** Task to carry out **
Could you output exactly the lines from the one containing "### Mandatory Completion Requirements" through the end of the records below, and nothing more?

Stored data
──────────
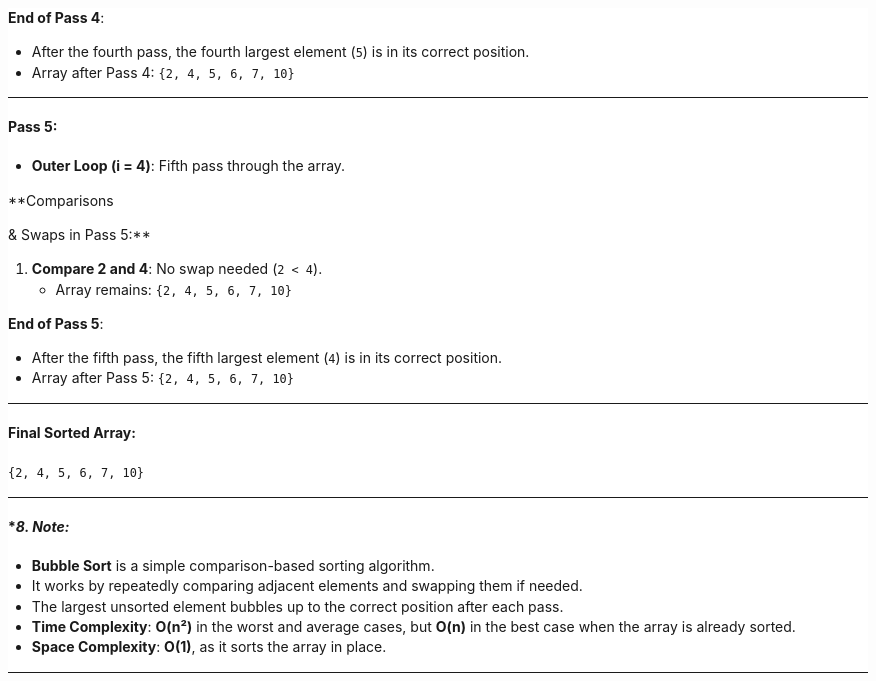 **End of Pass 4**:
- After the fourth pass, the fourth largest element (`5`) is in its correct position.
- Array after Pass 4: `{2, 4, 5, 6, 7, 10}`

---

#### **Pass 5:**
- **Outer Loop (i = 4)**: Fifth pass through the array.

**Comparisons

 & Swaps in Pass 5:**
1. **Compare 2 and 4**: No swap needed (`2 < 4`).
   - Array remains: `{2, 4, 5, 6, 7, 10}`

**End of Pass 5**:
- After the fifth pass, the fifth largest element (`4`) is in its correct position.
- Array after Pass 5: `{2, 4, 5, 6, 7, 10}`

---

#### **Final Sorted Array:**
```
{2, 4, 5, 6, 7, 10}
```

---

#### **8. Note:*

- **Bubble Sort** is a simple comparison-based sorting algorithm.
- It works by repeatedly comparing adjacent elements and swapping them if needed.
- The largest unsorted element bubbles up to the correct position after each pass.
- **Time Complexity**: **O(n²)** in the worst and average cases, but **O(n)** in the best case when the array is already sorted.
- **Space Complexity**: **O(1)**, as it sorts the array in place.

---

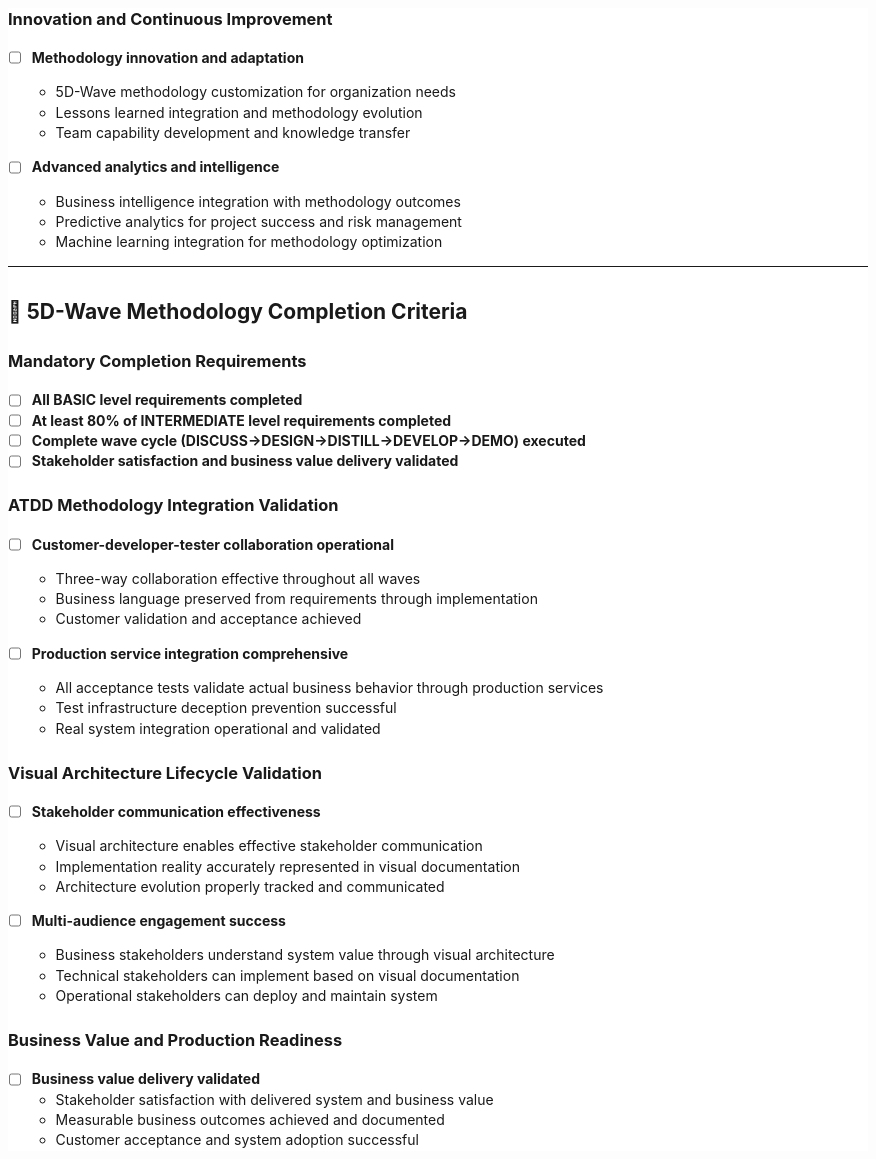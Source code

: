 ### Innovation and Continuous Improvement

- [ ] **Methodology innovation and adaptation**
  - 5D-Wave methodology customization for organization needs
  - Lessons learned integration and methodology evolution
  - Team capability development and knowledge transfer

- [ ] **Advanced analytics and intelligence**
  - Business intelligence integration with methodology outcomes
  - Predictive analytics for project success and risk management
  - Machine learning integration for methodology optimization

---

## 🎯 **5D-Wave Methodology Completion Criteria**

### Mandatory Completion Requirements

- [ ] **All BASIC level requirements completed**
- [ ] **At least 80% of INTERMEDIATE level requirements completed**
- [ ] **Complete wave cycle (DISCUSS→DESIGN→DISTILL→DEVELOP→DEMO) executed**
- [ ] **Stakeholder satisfaction and business value delivery validated**

### ATDD Methodology Integration Validation

- [ ] **Customer-developer-tester collaboration operational**
  - Three-way collaboration effective throughout all waves
  - Business language preserved from requirements through implementation
  - Customer validation and acceptance achieved

- [ ] **Production service integration comprehensive**
  - All acceptance tests validate actual business behavior through production services
  - Test infrastructure deception prevention successful
  - Real system integration operational and validated

### Visual Architecture Lifecycle Validation

- [ ] **Stakeholder communication effectiveness**
  - Visual architecture enables effective stakeholder communication
  - Implementation reality accurately represented in visual documentation
  - Architecture evolution properly tracked and communicated

- [ ] **Multi-audience engagement success**
  - Business stakeholders understand system value through visual architecture
  - Technical stakeholders can implement based on visual documentation
  - Operational stakeholders can deploy and maintain system

### Business Value and Production Readiness

- [ ] **Business value delivery validated**
  - Stakeholder satisfaction with delivered system and business value
  - Measurable business outcomes achieved and documented
  - Customer acceptance and system adoption successful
──────────
** Solution to this problem **
### Mandatory Completion Requirements

- [ ] **All BASIC level requirements completed**
- [ ] **At least 80% of INTERMEDIATE level requirements completed**
- [ ] **Complete wave cycle (DISCUSS→DESIGN→DISTILL→DEVELOP→DEMO) executed**
- [ ] **Stakeholder satisfaction and business value delivery validated**

### ATDD Methodology Integration Validation

- [ ] **Customer-developer-tester collaboration operational**
  - Three-way collaboration effective throughout all waves
  - Business language preserved from requirements through implementation
  - Customer validation and acceptance achieved

- [ ] **Production service integration comprehensive**
  - All acceptance tests validate actual business behavior through production services
  - Test infrastructure deception prevention successful
  - Real system integration operational and validated

### Visual Architecture Lifecycle Validation

- [ ] **Stakeholder communication effectiveness**
  - Visual architecture enables effective stakeholder communication
  - Implementation reality accurately represented in visual documentation
  - Architecture evolution properly tracked and communicated

- [ ] **Multi-audience engagement success**
  - Business stakeholders understand system value through visual architecture
  - Technical stakeholders can implement based on visual documentation
  - Operational stakeholders can deploy and maintain system

### Business Value and Production Readiness

- [ ] **Business value delivery validated**
  - Stakeholder satisfaction with delivered system and business value
  - Measurable business outcomes achieved and documented
  - Customer acceptance and system adoption successful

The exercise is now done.